The actual aim here is to retrieve the whole cluster of connections to which the selected user (in the example user b) belongs.
Edit1:
I tried to modify the query the following way:
With combined_users AS
(SELECT calling_party CALLING, called_party CALLED, link_strength FROM dbo.monthly_connections_test WHERE link_strength > 0.1),
related_users1 AS
(
SELECT c.CALLING, c.CALLED, c.link_strength, CONVERT(varchar(max), '.' + c.CALLING + '.' + c.CALLED + '.') path from combined_users c where CALLING = 'a1'
UNION ALL
SELECT c.CALLING, c.CALLED, c.link_strength,
convert(varchar(max),r.path + c.CALLED + '.') path
from combined_users c
join related_users1 r
ON (c.CALLING = r.CALLED) and CHARINDEX(c.CALLING + '.' + c.CALLED + '.', r.path)= 0
),
related_users2 AS
(
SELECT c.CALLING, c.CALLED, c.link_strength, CONVERT(varchar(max), '.' + c.CALLING + '.' + c.CALLED + '.') path from combined_users c where CALLED = 'a1'
UNION ALL
SELECT c.CALLING, c.CALLED, c.link_strength,
convert(varchar(max),r.path + c.CALLING + '.') path
from combined_users c
join related_users2 r
ON c.CALLED = r.CALLING and CHARINDEX('.' + c.CALLING + '.' + c.CALLED, r.path)= 0
)
SELECT CALLING, CALLED, link_strength, path FROM
(SELECT CALLING, CALLED, link_strength, path FROM related_users1 UNION SELECT CALLING, CALLED, link_strength, path FROM related_users2) r OPTION (MAXRECURSION 30000)

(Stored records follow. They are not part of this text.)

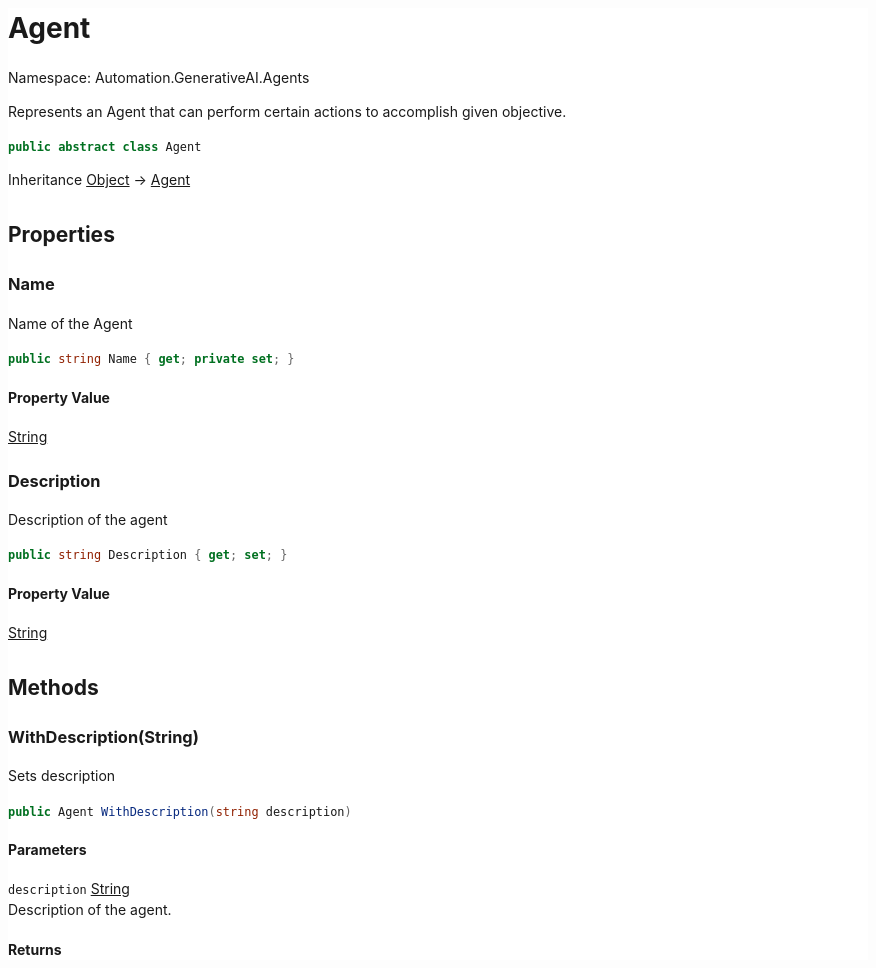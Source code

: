 # Agent

Namespace: Automation.GenerativeAI.Agents

Represents an Agent that can perform certain actions to accomplish given objective.

```csharp
public abstract class Agent
```

Inheritance [Object](https://docs.microsoft.com/en-us/dotnet/api/system.object) → [Agent](./automation.generativeai.agents.agent.md)

## Properties

### **Name**

Name of the Agent

```csharp
public string Name { get; private set; }
```

#### Property Value

[String](https://docs.microsoft.com/en-us/dotnet/api/system.string)<br>

### **Description**

Description of the agent

```csharp
public string Description { get; set; }
```

#### Property Value

[String](https://docs.microsoft.com/en-us/dotnet/api/system.string)<br>

## Methods

### **WithDescription(String)**

Sets description

```csharp
public Agent WithDescription(string description)
```

#### Parameters

`description` [String](https://docs.microsoft.com/en-us/dotnet/api/system.string)<br>
Description of the agent.

#### Returns
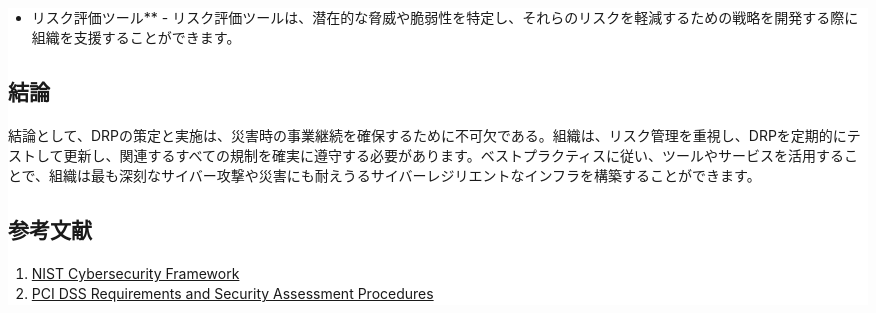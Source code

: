 - リスク評価ツール** - リスク評価ツールは、潜在的な脅威や脆弱性を特定し、それらのリスクを軽減するための戦略を開発する際に組織を支援することができます。

## 結論

結論として、DRPの策定と実施は、災害時の事業継続を確保するために不可欠である。組織は、リスク管理を重視し、DRPを定期的にテストして更新し、関連するすべての規制を確実に遵守する必要があります。ベストプラクティスに従い、ツールやサービスを活用することで、組織は最も深刻なサイバー攻撃や災害にも耐えうるサイバーレジリエントなインフラを構築することができます。

## 参考文献

1. [NIST Cybersecurity Framework](https://www.nist.gov/cyberframework)
2. [PCI DSS Requirements and Security Assessment Procedures](https://www.pcicomplianceguide.org/pci-dss/)
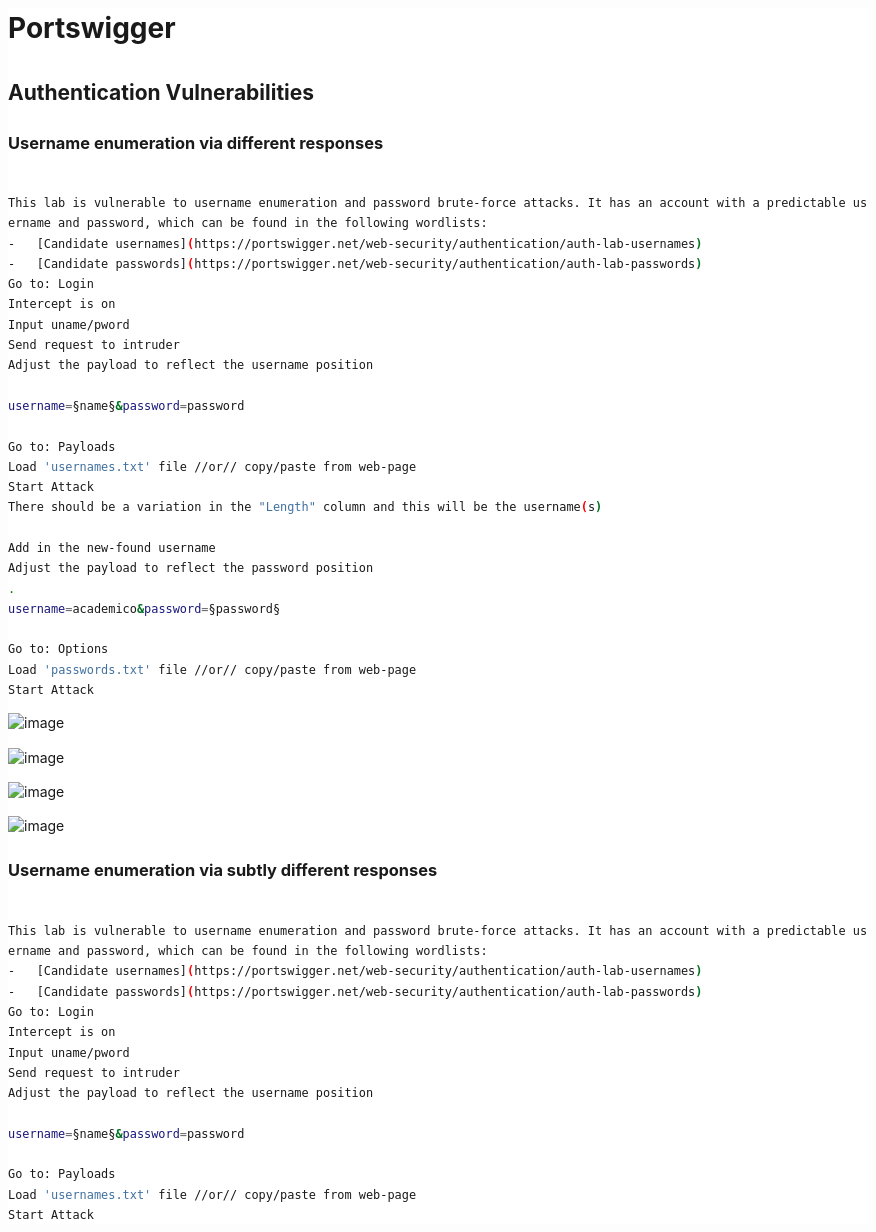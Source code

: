 # Portswigger
## Authentication Vulnerabilities
### Username enumeration via different responses
```bash

This lab is vulnerable to username enumeration and password brute-force attacks. It has an account with a predictable username and password, which can be found in the following wordlists:
-   [Candidate usernames](https://portswigger.net/web-security/authentication/auth-lab-usernames)
-   [Candidate passwords](https://portswigger.net/web-security/authentication/auth-lab-passwords)
Go to: Login
Intercept is on
Input uname/pword
Send request to intruder
Adjust the payload to reflect the username position

username=§name§&password=password

Go to: Payloads
Load 'usernames.txt' file //or// copy/paste from web-page
Start Attack
There should be a variation in the "Length" column and this will be the username(s)

Add in the new-found username
Adjust the payload to reflect the password position
.
username=academico&password=§password§

Go to: Options
Load 'passwords.txt' file //or// copy/paste from web-page
Start Attack


```

![image](https://m0d1cumc0rvu5.github.io/docs/assets/images/20220506211935.png)

![image](https://m0d1cumc0rvu5.github.io/docs/assets/images/20220506212047.png)

![image](https://m0d1cumc0rvu5.github.io/docs/assets/images/20220506212121.png)

![image](https://m0d1cumc0rvu5.github.io/docs/assets/images/20220506213028.png)

### Username enumeration via subtly different responses
```bash

This lab is vulnerable to username enumeration and password brute-force attacks. It has an account with a predictable username and password, which can be found in the following wordlists:
-   [Candidate usernames](https://portswigger.net/web-security/authentication/auth-lab-usernames)
-   [Candidate passwords](https://portswigger.net/web-security/authentication/auth-lab-passwords)
Go to: Login
Intercept is on
Input uname/pword
Send request to intruder
Adjust the payload to reflect the username position

username=§name§&password=password

Go to: Payloads
Load 'usernames.txt' file //or// copy/paste from web-page
Start Attack
```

To test the query I created the cluster below:
The query above returned the following table:
a1 a2 1.0000000 .a1.a2.
a11 a13 1.0000000 .a12.a1.a13.a11.
a12 a1 1.0000000 .a12.a1.
a13 a12 1.0000000 .a12.a1.a13.
a14 a13 1.0000000 .a12.a1.a13.a14.
a15 a14 1.0000000 .a12.a1.a13.a14.a15.
a2 a10 1.0000000 .a1.a2.a10.
a2 a3 1.0000000 .a1.a2.a3.
a3 a4 1.0000000 .a1.a2.a3.a4.
a3 a6 1.0000000 .a1.a2.a3.a6.
a4 a8 1.0000000 .a1.a2.a3.a4.a8.
a4 a9 1.0000000 .a1.a2.a3.a4.a9.
The query obviously returns connections toward the selected node and the connections in the opposite direction. The problem is the change of direction: for example the connections a7, a4 and a11, a10 are not selected because the direction is changed (relative to starting node).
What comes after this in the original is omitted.